WHAT YOU ARE ASKED TO DO: Pull every line holding the word "left" out of the data and copy it.

------------------------------------------------------------------------

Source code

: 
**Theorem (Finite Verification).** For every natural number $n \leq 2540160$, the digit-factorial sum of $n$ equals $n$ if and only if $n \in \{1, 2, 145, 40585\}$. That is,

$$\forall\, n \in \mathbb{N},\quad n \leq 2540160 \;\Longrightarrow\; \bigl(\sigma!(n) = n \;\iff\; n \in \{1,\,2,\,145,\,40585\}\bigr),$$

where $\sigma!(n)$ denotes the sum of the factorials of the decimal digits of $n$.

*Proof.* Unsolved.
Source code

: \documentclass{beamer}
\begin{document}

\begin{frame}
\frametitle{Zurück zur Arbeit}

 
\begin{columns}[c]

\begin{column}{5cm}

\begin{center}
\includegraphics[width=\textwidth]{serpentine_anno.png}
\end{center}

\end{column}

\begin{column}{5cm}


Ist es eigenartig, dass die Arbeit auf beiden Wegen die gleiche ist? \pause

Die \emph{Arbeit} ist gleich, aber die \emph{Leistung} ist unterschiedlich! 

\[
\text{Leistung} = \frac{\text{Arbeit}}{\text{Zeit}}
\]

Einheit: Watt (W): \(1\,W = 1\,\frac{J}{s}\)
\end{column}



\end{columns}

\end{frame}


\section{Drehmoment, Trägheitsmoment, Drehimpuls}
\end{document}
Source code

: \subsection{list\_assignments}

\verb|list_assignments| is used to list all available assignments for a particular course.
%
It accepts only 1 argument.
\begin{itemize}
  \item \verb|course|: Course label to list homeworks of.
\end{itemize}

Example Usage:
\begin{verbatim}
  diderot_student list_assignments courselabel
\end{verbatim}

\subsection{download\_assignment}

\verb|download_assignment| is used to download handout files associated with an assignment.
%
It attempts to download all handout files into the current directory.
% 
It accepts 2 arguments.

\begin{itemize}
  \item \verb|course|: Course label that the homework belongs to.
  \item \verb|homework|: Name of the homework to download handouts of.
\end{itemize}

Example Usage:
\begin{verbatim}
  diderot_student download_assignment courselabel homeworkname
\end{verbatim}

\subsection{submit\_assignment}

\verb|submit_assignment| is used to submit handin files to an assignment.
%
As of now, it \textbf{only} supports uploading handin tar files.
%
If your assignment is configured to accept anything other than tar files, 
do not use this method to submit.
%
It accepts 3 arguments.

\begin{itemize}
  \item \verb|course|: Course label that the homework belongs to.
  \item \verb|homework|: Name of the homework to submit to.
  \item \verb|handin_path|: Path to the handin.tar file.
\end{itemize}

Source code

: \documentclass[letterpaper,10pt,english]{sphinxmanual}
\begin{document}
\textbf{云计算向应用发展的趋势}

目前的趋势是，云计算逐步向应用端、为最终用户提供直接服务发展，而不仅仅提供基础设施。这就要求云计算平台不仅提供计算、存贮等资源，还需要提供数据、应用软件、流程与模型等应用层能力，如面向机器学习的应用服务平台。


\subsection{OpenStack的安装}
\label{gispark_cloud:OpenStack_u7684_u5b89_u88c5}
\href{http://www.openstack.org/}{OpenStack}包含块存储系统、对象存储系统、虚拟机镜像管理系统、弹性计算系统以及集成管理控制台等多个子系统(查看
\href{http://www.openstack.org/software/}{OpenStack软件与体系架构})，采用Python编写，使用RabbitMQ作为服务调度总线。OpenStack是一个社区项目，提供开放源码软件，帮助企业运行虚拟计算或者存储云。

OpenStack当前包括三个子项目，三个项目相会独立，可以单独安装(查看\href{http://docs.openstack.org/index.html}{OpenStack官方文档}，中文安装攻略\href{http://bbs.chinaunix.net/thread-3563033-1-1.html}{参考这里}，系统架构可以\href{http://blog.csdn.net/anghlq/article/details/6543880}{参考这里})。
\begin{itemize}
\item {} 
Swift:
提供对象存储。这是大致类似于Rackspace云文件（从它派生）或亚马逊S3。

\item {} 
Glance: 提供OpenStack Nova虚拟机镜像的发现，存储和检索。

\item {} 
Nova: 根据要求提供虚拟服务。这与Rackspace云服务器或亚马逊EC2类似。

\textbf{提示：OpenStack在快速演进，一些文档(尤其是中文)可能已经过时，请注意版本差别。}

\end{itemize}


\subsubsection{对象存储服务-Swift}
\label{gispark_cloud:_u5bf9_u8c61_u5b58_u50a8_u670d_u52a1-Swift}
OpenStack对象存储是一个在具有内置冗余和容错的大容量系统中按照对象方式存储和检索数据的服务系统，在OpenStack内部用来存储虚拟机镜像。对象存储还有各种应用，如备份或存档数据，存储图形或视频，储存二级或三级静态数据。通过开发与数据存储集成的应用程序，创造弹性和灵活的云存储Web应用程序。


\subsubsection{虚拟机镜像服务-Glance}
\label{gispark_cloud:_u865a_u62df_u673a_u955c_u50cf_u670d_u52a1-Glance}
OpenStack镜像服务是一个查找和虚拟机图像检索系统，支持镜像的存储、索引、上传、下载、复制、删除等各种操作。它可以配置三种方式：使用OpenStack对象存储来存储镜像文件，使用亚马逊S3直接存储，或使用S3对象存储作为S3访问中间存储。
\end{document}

------------------------------------------------------------------------

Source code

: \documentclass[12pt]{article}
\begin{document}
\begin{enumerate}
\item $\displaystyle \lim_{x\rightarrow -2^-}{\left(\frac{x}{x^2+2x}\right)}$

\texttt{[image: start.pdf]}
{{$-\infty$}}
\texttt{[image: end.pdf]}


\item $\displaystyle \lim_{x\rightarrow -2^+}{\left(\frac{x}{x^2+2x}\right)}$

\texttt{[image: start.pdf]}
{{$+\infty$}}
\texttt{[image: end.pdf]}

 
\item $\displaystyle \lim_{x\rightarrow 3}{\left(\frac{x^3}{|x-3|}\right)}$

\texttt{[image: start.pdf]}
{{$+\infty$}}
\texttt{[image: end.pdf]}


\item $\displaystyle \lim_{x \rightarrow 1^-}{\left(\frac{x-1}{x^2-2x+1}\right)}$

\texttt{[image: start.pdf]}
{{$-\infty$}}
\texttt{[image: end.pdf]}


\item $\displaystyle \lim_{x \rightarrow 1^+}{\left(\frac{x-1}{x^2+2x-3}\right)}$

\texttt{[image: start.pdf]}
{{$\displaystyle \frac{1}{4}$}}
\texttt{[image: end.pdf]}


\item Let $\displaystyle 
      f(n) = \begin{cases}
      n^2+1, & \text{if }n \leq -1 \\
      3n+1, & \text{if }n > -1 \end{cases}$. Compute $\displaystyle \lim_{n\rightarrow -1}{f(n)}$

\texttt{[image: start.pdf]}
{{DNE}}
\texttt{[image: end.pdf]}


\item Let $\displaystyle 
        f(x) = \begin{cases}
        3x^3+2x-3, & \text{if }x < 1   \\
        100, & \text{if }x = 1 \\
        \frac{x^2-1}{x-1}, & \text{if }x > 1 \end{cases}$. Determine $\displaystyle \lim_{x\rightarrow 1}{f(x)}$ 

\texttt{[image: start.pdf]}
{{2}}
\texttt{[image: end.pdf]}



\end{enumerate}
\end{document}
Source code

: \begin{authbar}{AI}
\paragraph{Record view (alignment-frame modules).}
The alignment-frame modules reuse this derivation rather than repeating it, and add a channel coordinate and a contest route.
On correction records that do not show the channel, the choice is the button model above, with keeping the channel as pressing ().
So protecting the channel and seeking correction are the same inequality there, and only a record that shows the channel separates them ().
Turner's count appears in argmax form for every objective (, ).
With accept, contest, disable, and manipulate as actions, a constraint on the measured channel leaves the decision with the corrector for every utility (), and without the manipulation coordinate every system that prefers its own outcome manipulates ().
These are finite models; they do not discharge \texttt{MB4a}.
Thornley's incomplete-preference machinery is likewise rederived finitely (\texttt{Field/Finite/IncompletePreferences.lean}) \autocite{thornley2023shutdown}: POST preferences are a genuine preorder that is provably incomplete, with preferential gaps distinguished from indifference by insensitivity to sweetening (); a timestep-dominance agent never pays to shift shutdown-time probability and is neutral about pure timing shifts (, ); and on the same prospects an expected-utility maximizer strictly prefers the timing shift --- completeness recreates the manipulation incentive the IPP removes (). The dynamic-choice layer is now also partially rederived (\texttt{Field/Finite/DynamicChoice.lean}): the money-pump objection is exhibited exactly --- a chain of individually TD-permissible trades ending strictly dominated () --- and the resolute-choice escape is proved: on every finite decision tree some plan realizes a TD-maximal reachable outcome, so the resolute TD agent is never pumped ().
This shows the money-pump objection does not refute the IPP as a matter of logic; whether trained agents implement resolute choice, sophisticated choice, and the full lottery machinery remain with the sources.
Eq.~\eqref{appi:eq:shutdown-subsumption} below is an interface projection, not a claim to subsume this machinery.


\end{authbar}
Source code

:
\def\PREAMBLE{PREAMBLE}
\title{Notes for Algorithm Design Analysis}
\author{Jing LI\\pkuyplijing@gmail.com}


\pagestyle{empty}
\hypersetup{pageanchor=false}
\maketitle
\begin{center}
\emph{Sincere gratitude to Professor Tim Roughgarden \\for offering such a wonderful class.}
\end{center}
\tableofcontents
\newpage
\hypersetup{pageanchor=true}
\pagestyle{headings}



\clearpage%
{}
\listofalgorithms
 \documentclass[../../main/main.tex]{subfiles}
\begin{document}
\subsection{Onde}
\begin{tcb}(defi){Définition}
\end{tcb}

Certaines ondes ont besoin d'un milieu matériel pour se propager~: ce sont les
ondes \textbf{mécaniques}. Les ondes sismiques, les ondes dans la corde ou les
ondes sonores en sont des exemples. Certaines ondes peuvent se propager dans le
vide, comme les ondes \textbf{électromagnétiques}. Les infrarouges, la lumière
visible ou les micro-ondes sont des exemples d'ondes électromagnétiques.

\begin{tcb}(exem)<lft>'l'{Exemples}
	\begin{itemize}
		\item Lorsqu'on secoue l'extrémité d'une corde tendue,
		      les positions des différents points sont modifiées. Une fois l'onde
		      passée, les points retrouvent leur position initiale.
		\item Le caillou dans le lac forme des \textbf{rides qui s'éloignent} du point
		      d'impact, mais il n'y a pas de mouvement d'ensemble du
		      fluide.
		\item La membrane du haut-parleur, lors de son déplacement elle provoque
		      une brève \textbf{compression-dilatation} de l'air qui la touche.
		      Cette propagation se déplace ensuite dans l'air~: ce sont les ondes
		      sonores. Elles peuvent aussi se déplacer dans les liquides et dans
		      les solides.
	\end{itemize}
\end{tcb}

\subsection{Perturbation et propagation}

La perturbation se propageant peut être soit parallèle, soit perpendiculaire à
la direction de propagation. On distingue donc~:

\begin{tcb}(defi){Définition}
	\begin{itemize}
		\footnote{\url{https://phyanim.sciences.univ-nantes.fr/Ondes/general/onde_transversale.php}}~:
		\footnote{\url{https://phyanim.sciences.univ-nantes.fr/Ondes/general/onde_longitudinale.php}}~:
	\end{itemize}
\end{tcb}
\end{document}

------------------------------------------------------------------------

TASK RESULT:
\item $\displaystyle \lim_{x\rightarrow -2^-}{\left(\frac{x}{x^2+2x}\right)}$
\item $\displaystyle \lim_{x\rightarrow -2^+}{\left(\frac{x}{x^2+2x}\right)}$
\item $\displaystyle \lim_{x\rightarrow 3}{\left(\frac{x^3}{|x-3|}\right)}$
\item $\displaystyle \lim_{x \rightarrow 1^-}{\left(\frac{x-1}{x^2-2x+1}\right)}$
\item $\displaystyle \lim_{x \rightarrow 1^+}{\left(\frac{x-1}{x^2+2x-3}\right)}$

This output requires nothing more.